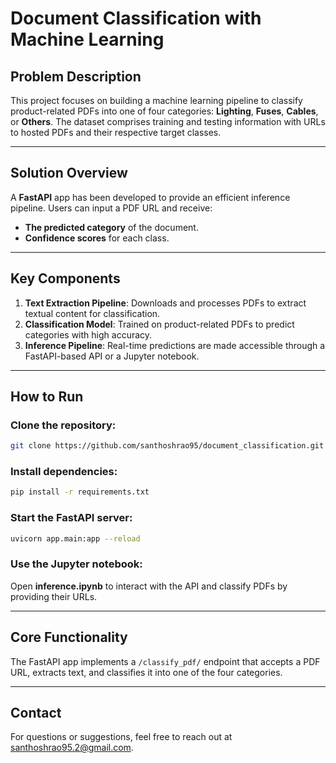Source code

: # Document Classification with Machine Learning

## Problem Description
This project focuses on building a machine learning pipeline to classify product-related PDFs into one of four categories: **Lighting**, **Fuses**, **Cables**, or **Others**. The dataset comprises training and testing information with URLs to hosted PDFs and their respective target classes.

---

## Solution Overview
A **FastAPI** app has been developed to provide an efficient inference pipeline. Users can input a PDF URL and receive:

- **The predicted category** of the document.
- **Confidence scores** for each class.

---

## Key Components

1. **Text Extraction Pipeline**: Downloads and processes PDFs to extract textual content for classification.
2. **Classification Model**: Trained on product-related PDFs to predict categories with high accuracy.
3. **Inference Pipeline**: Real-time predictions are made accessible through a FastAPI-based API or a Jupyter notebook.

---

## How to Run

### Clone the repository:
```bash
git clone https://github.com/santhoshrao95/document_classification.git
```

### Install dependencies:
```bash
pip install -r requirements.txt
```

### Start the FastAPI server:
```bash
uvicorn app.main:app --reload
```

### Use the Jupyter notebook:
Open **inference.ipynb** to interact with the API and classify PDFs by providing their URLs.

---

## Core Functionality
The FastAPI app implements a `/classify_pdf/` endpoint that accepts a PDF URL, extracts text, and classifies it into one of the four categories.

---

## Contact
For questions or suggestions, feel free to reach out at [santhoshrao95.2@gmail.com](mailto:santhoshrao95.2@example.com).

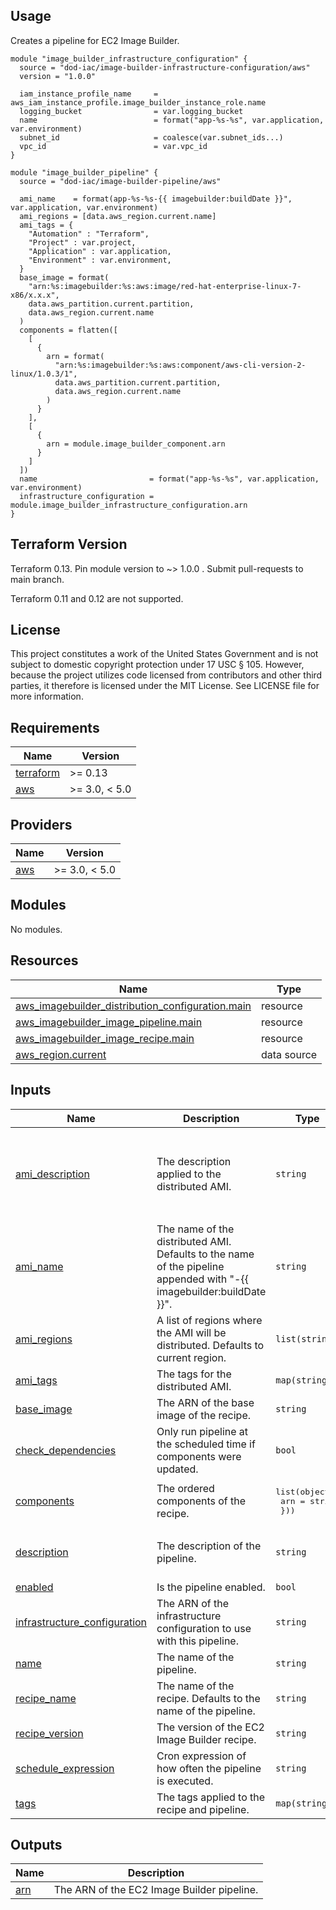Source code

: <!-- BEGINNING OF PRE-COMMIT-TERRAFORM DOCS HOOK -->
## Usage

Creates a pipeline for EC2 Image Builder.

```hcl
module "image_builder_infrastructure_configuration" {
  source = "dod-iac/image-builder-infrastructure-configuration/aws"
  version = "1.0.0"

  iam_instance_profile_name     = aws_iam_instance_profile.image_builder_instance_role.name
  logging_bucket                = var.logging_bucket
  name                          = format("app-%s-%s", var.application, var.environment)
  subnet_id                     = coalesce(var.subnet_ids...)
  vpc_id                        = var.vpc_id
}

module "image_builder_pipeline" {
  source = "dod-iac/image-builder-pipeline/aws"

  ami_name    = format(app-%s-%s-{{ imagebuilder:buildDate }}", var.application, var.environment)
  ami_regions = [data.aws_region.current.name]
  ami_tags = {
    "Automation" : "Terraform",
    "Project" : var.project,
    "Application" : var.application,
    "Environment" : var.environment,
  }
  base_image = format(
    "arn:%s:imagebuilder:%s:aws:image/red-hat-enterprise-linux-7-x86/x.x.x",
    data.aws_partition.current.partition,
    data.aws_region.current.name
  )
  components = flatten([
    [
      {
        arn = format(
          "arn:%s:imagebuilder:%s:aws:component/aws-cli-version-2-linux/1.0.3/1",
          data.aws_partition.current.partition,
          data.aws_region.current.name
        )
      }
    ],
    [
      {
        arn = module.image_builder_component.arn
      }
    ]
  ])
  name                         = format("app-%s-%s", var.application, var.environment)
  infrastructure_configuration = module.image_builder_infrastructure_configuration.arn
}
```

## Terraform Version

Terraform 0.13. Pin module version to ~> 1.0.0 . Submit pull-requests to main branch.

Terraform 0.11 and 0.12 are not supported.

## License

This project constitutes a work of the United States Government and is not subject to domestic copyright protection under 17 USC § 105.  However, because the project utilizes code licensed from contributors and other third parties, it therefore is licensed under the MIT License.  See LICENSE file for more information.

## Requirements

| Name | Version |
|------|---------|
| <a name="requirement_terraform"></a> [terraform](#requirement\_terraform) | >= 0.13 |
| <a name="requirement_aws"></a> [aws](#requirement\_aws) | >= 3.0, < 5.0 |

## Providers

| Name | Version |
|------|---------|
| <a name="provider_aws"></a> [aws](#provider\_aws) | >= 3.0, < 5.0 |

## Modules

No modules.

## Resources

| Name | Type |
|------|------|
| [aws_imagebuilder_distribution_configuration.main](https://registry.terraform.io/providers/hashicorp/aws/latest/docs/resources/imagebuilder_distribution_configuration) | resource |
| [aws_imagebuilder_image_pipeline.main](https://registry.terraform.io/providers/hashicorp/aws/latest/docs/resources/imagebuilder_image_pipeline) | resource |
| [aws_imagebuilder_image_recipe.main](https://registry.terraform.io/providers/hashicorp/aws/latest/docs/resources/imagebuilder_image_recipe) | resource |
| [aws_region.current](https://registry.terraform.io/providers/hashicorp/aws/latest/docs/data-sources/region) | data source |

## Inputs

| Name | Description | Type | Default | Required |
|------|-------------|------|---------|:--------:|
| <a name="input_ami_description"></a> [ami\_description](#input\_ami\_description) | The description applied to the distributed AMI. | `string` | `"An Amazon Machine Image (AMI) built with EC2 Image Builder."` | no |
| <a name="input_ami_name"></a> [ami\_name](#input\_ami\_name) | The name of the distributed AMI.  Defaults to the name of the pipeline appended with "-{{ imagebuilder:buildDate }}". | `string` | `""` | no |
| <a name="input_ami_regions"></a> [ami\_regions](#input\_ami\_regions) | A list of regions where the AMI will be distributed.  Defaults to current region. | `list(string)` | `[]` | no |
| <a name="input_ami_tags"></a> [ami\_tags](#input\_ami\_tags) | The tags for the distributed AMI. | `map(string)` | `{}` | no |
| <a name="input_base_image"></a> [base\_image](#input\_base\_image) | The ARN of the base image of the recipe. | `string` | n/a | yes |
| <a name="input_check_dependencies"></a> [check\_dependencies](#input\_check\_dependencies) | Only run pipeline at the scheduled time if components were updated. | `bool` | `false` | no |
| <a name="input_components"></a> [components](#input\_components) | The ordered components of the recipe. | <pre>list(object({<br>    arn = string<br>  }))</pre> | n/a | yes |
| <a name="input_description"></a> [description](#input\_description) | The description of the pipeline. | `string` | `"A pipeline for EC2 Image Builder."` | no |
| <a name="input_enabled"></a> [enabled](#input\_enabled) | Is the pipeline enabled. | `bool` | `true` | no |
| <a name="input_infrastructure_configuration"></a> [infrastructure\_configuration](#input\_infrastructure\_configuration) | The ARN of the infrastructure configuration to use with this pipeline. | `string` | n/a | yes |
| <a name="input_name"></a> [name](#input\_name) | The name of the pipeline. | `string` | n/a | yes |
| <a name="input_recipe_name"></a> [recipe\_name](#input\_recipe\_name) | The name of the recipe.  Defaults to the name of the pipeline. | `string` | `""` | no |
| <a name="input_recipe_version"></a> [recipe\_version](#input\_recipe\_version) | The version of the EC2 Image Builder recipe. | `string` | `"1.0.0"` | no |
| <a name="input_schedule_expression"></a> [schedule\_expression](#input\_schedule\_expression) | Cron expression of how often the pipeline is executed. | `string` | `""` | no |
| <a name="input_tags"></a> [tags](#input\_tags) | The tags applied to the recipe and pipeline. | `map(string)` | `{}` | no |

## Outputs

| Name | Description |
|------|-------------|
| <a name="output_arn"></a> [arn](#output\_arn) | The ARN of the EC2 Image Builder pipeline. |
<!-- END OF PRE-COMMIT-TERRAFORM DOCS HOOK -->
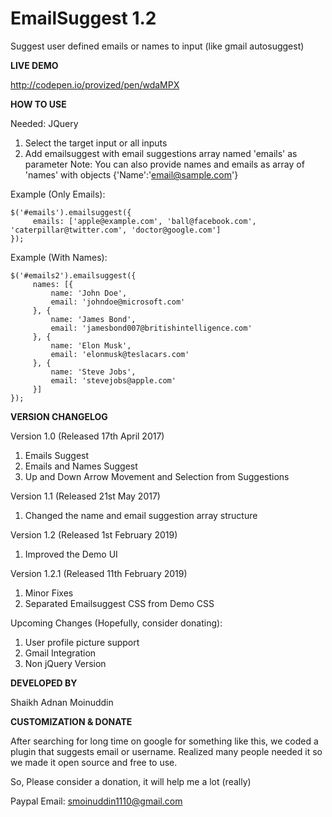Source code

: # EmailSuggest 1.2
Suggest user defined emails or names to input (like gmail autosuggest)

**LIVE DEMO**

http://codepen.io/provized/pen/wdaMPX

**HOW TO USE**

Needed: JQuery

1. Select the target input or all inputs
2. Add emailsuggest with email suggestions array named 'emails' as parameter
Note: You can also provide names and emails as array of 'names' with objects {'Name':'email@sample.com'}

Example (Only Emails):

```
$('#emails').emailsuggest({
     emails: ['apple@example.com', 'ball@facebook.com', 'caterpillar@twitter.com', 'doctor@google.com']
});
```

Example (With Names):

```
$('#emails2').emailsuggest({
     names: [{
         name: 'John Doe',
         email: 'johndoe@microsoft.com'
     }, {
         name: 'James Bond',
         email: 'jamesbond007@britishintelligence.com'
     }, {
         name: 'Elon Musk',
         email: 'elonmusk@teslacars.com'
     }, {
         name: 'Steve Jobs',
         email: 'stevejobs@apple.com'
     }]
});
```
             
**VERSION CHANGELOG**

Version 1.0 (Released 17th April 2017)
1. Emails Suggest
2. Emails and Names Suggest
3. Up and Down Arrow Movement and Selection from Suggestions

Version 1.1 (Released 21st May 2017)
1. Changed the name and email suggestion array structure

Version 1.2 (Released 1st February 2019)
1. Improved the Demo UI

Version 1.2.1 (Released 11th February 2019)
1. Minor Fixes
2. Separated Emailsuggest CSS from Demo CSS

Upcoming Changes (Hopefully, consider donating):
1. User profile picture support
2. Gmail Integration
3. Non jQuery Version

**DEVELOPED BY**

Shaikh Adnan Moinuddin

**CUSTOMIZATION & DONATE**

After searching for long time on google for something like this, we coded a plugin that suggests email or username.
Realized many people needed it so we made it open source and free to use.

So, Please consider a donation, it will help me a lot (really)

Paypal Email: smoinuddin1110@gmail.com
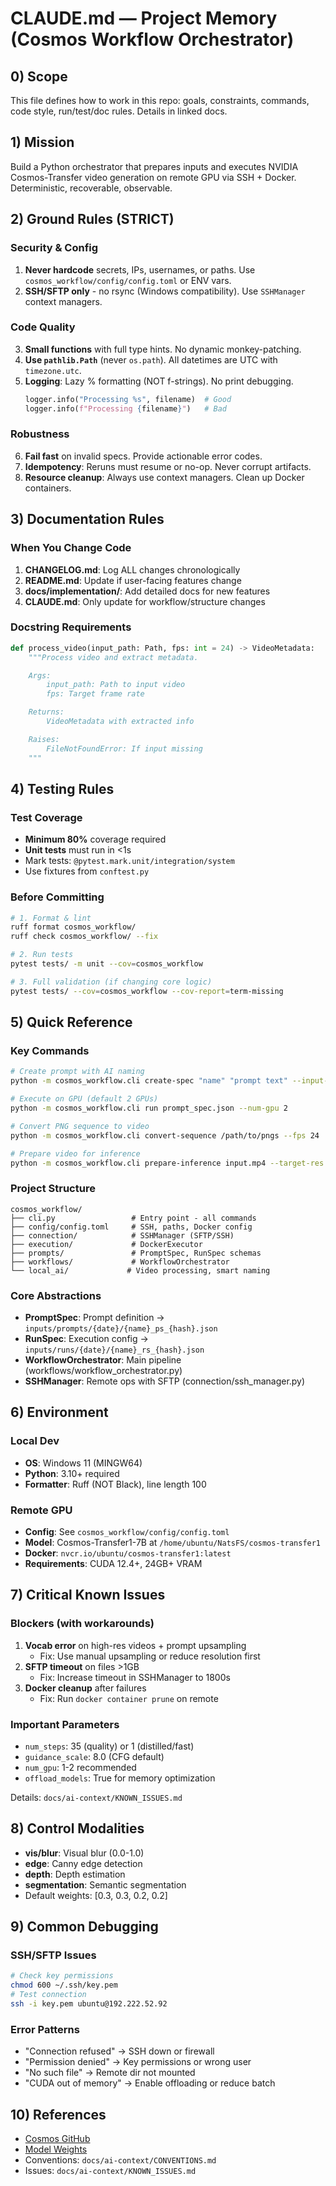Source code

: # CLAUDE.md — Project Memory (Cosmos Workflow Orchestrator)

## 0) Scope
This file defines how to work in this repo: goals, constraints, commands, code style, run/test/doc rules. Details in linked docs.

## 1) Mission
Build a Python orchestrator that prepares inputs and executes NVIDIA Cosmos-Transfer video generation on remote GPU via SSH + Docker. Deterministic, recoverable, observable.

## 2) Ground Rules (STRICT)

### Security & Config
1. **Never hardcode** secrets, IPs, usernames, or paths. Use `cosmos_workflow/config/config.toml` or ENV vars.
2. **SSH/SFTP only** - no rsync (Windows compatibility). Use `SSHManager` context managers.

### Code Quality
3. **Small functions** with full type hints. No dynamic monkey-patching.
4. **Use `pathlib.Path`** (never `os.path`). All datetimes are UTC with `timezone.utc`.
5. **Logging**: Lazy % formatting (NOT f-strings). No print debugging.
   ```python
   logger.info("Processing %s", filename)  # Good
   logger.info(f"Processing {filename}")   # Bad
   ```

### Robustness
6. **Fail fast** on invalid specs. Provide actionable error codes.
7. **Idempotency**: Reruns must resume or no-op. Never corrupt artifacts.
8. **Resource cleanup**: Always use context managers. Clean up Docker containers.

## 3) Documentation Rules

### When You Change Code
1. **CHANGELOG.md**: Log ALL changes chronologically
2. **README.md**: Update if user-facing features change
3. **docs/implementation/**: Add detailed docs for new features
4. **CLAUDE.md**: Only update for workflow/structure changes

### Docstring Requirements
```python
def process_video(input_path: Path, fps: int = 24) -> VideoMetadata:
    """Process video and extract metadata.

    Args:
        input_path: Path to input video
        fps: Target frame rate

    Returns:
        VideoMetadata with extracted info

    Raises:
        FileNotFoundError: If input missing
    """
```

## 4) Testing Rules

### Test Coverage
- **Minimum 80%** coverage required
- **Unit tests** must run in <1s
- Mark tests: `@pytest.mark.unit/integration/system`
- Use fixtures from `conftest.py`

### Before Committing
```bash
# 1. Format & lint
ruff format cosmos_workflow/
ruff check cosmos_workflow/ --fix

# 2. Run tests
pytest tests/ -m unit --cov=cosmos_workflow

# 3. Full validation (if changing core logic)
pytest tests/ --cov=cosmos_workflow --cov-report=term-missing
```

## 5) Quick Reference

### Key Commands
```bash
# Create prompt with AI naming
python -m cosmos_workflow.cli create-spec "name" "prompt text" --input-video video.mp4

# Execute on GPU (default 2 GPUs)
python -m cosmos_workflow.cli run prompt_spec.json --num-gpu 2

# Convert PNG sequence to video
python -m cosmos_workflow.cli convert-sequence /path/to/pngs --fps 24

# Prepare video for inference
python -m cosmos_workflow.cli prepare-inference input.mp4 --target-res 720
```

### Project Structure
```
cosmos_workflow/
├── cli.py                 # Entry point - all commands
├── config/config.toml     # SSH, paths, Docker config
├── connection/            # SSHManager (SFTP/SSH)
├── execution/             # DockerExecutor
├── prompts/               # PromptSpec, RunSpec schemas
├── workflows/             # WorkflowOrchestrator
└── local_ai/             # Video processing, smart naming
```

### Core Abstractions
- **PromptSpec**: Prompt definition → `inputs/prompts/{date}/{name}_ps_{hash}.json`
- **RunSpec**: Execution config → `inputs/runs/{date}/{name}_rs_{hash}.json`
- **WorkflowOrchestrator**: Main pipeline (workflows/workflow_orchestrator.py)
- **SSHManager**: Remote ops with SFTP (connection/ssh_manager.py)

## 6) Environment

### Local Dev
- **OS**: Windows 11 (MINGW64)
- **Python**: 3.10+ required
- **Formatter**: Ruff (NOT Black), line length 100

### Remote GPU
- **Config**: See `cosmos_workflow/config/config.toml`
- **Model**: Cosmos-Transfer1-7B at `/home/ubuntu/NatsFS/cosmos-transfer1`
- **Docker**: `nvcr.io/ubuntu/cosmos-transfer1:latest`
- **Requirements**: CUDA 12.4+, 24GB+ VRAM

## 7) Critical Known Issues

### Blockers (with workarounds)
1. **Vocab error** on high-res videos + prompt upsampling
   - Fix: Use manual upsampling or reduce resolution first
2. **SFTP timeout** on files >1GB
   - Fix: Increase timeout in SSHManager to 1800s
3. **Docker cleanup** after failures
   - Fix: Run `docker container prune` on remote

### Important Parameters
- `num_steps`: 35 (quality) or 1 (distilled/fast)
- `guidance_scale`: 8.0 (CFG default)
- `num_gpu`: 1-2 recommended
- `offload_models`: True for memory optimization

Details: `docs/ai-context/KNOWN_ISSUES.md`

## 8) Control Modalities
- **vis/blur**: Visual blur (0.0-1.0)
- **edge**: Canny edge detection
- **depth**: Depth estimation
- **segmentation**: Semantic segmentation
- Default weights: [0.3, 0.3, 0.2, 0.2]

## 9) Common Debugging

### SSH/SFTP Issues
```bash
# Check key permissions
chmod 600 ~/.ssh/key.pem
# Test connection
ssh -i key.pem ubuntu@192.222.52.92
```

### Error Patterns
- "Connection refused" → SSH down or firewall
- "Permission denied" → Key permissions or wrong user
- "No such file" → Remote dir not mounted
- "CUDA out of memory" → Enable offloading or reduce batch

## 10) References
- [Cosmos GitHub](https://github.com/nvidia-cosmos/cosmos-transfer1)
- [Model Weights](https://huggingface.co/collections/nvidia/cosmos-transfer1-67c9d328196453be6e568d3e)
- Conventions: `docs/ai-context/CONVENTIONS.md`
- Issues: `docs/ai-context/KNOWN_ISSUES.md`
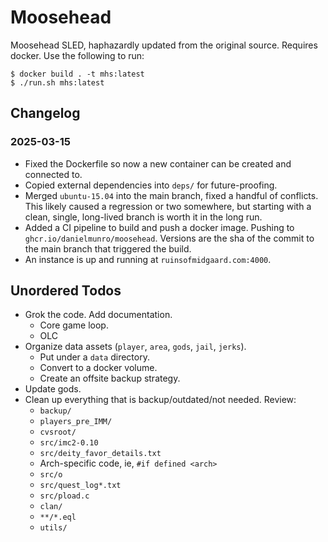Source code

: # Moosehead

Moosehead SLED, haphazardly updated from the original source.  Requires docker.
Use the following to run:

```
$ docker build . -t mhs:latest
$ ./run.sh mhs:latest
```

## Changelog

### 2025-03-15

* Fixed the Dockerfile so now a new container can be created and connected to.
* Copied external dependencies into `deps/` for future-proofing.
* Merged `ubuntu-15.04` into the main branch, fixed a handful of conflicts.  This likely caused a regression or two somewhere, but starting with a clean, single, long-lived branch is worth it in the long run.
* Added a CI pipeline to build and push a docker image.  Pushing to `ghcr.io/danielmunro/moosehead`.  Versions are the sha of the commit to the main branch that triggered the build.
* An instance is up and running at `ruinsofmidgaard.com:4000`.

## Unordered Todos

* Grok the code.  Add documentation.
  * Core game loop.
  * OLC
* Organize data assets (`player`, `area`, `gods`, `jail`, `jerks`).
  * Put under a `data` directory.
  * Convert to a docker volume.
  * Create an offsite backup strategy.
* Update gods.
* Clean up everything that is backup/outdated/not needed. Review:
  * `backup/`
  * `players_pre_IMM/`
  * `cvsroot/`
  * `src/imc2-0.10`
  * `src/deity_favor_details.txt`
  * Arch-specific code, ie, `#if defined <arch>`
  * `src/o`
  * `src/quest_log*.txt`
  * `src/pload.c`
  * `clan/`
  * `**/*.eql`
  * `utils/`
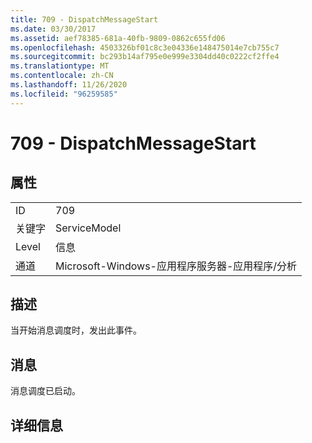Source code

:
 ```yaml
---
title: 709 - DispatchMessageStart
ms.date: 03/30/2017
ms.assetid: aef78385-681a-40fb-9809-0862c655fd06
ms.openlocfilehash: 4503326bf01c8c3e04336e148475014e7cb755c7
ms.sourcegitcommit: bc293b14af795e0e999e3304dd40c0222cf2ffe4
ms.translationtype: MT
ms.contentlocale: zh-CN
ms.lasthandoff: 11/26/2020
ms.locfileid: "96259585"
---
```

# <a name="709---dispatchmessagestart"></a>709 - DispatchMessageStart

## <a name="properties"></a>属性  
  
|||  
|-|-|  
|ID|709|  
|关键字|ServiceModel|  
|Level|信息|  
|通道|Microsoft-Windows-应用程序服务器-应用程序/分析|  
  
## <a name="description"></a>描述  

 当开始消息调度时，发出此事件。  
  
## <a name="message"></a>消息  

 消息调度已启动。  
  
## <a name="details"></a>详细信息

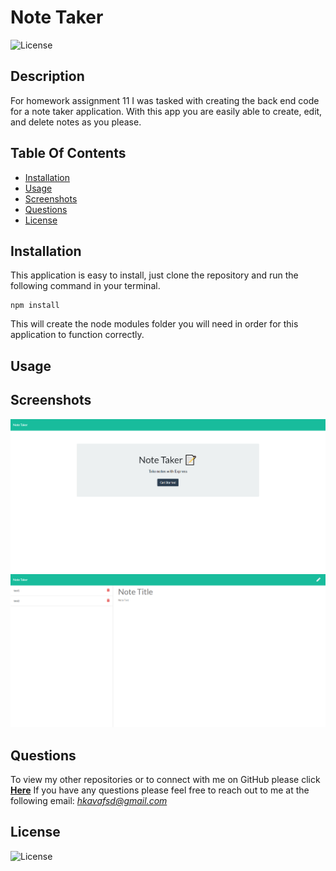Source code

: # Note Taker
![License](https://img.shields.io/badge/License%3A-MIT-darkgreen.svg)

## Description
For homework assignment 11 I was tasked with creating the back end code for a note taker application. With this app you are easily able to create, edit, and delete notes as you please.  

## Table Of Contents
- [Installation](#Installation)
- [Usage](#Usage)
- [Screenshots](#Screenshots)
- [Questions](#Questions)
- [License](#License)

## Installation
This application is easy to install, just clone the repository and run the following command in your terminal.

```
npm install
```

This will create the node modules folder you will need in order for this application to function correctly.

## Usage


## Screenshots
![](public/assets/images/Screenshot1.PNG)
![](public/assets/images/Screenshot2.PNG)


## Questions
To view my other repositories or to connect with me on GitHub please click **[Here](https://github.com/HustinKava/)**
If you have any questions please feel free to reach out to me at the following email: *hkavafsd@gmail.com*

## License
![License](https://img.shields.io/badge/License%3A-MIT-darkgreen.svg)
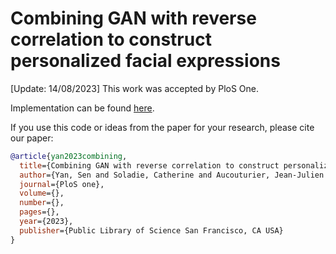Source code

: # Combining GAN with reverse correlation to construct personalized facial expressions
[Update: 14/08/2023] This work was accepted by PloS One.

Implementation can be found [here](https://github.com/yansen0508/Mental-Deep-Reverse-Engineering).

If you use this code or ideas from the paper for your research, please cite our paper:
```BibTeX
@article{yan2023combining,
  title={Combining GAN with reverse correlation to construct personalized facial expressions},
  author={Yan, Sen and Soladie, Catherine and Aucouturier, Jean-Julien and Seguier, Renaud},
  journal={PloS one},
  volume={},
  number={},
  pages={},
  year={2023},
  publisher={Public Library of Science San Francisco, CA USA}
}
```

• • • •

In the entries above, the lines from the one bearing "### Core Abstractions" up to and including the one bearing "### Local Dev" should be transcribed exactly; no other line is wanted.

= SOLUTION TO THIS EXERCISE =
### Core Abstractions
- **PromptSpec**: Prompt definition → `inputs/prompts/{date}/{name}_ps_{hash}.json`
- **RunSpec**: Execution config → `inputs/runs/{date}/{name}_rs_{hash}.json`
- **WorkflowOrchestrator**: Main pipeline (workflows/workflow_orchestrator.py)
- **SSHManager**: Remote ops with SFTP (connection/ssh_manager.py)

## 6) Environment

### Local Dev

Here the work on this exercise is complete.